L’état, riche tout à coup, par suite de l’abandon des propriétés immobilières de la famille khédiviale, offrit à MM. de Rothschild de Londres de leur confier tous ces biens, en garantie d’un emprunt de 8 millions 1/2 de livres sterling, plus de 200 millions de francs. Il fut convenu que ces propriétés, considérables par leur étendue, seraient administrées, — pour ne pas dire gouvernées, — par trois personnages, l’un égyptien, les deux autres au choix des gouvernemens français et anglais. M. Waddington, alors ministre des affaires étrangères, désigna à cet effet M. Bouteron, sous-directeur au ministère de l’intérieur. C’était bien l’homme de ces importantes fonctions, the right man in the right place.

Lorsque se fit la cession de ces terres à MM. de Rothschild ou plutôt à l’honorable M. Bouteron, elles étaient exploitées par quatorze princes et princesses ayant chacune une administration spéciale, et dont des corvéables désignés d’office soignaient les cultures. Il ne faudrait point croire que, dans un beau mouvement imité de la noblesse française au 4 août, ces princes aient fait un abandon spontané de leurs propriétés pour alléger ou garantir les dettes de la nation : l’abandon fut forcé.

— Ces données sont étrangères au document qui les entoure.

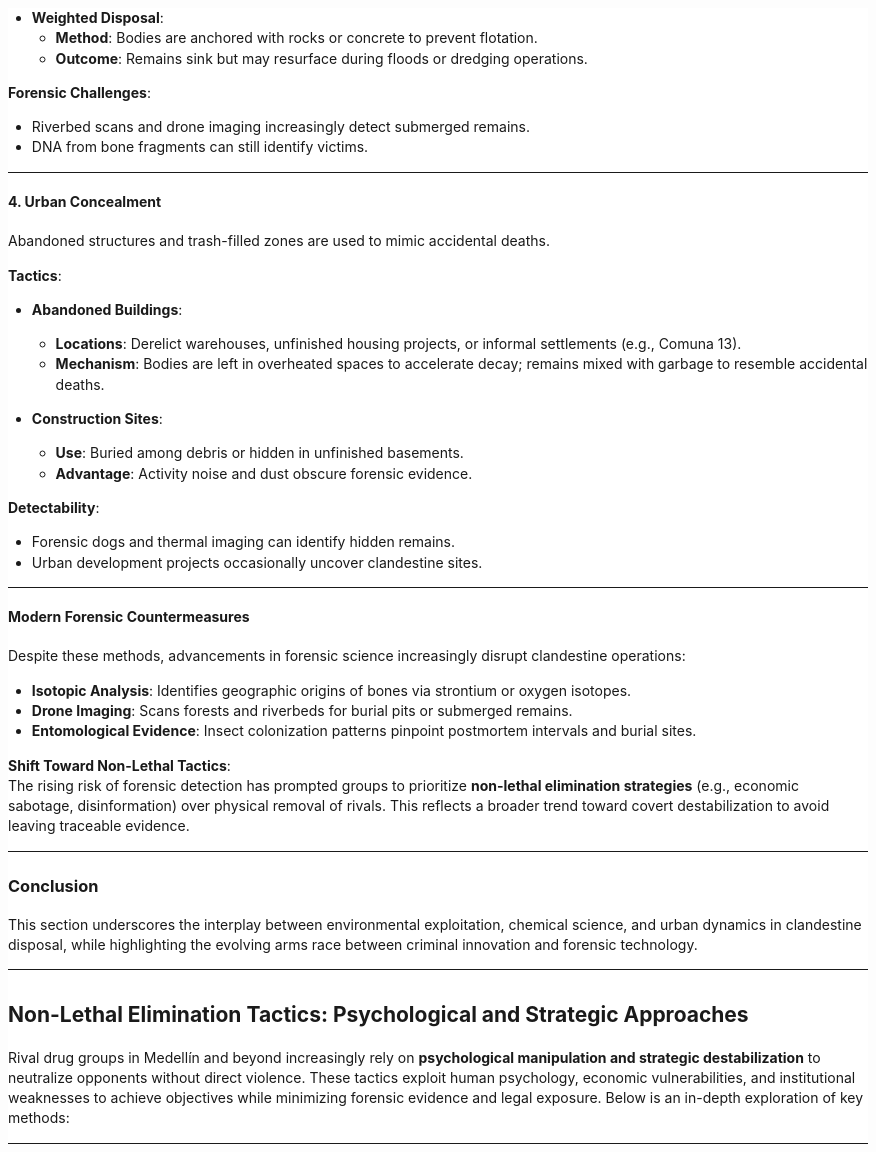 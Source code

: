 - **Weighted Disposal**:  
  - **Method**: Bodies are anchored with rocks or concrete to prevent flotation.  
  - **Outcome**: Remains sink but may resurface during floods or dredging operations.  

**Forensic Challenges**:  
- Riverbed scans and drone imaging increasingly detect submerged remains.  
- DNA from bone fragments can still identify victims.  

---

#### **4. Urban Concealment**  
Abandoned structures and trash-filled zones are used to mimic accidental deaths.  

**Tactics**:  
- **Abandoned Buildings**:  
  - **Locations**: Derelict warehouses, unfinished housing projects, or informal settlements (e.g., Comuna 13).  
  - **Mechanism**: Bodies are left in overheated spaces to accelerate decay; remains mixed with garbage to resemble accidental deaths.  

- **Construction Sites**:  
  - **Use**: Buried among debris or hidden in unfinished basements.  
  - **Advantage**: Activity noise and dust obscure forensic evidence.  

**Detectability**:  
- Forensic dogs and thermal imaging can identify hidden remains.  
- Urban development projects occasionally uncover clandestine sites.  

---

#### **Modern Forensic Countermeasures**  
Despite these methods, advancements in forensic science increasingly disrupt clandestine operations:  
- **Isotopic Analysis**: Identifies geographic origins of bones via strontium or oxygen isotopes.  
- **Drone Imaging**: Scans forests and riverbeds for burial pits or submerged remains.  
- **Entomological Evidence**: Insect colonization patterns pinpoint postmortem intervals and burial sites.  

**Shift Toward Non-Lethal Tactics**:  
The rising risk of forensic detection has prompted groups to prioritize **non-lethal elimination strategies** (e.g., economic sabotage, disinformation) over physical removal of rivals. This reflects a broader trend toward covert destabilization to avoid leaving traceable evidence.  

---

### **Conclusion**  
This section underscores the interplay between environmental exploitation, chemical science, and urban dynamics in clandestine disposal, while highlighting the evolving arms race between criminal innovation and forensic technology.  

---

## Non-Lethal Elimination Tactics: Psychological and Strategic Approaches  
Rival drug groups in Medellín and beyond increasingly rely on **psychological manipulation and strategic destabilization** to neutralize opponents without direct violence. These tactics exploit human psychology, economic vulnerabilities, and institutional weaknesses to achieve objectives while minimizing forensic evidence and legal exposure. Below is an in-depth exploration of key methods:  

---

On peut s’imaginer avec quelle joie et quel empressement les créanciers du gouvernement égyptien accueillirent toutes ces réformes et la perspective de voir affluer l’or dans les caisses abominablement vides du trésor de l’Egypte. Tant de gains énormes, tant d’intérêts usuraires qui paraissaient à jamais compromis, allaient donc enfin se réaliser ! Ce n’était pas tout : il allait y avoir une justice, des lois, et même, chose fort nouvelle, des juges intègres qui protégeraient les humbles, les misérables ! L’âpre curée aux fonctions publiques allait donc être, sinon empêchée, du moins contenue. Le fonctionnarisme,- ce phylloxéra égyptien, ainsi que le traite Nubar-Pacha, — allait être combattu. C’était un retour vers l’âge d’or, le rêve des sept vaches grasses de Joseph se réalisant de nouveau. Hélas ! ce n’était qu’une déception, un de ces mirages que l’on voit si fréquemment au désert. Comment, en effet, avoir eu la naïveté de croire que le maître de l’Egypte aurait abandonné si facilement le pouvoir, et avec le pouvoir, ses biens et ceux de sa famille? C’était, en vérité, beaucoup trop exiger d’un prince habitué à n’avoir d’autre règle de conduite que celle du bon plaisir. L’illusion fut courte, car, au moment où l’on croyait tout fini, c’était entre le khédive et les représentans de l’Europe, au Caire, le commencement d’une lutte sourde, incessante, acharnée, dont le dénoûment ne pouvait être douteux pour ceux qui la suivaient sans passion.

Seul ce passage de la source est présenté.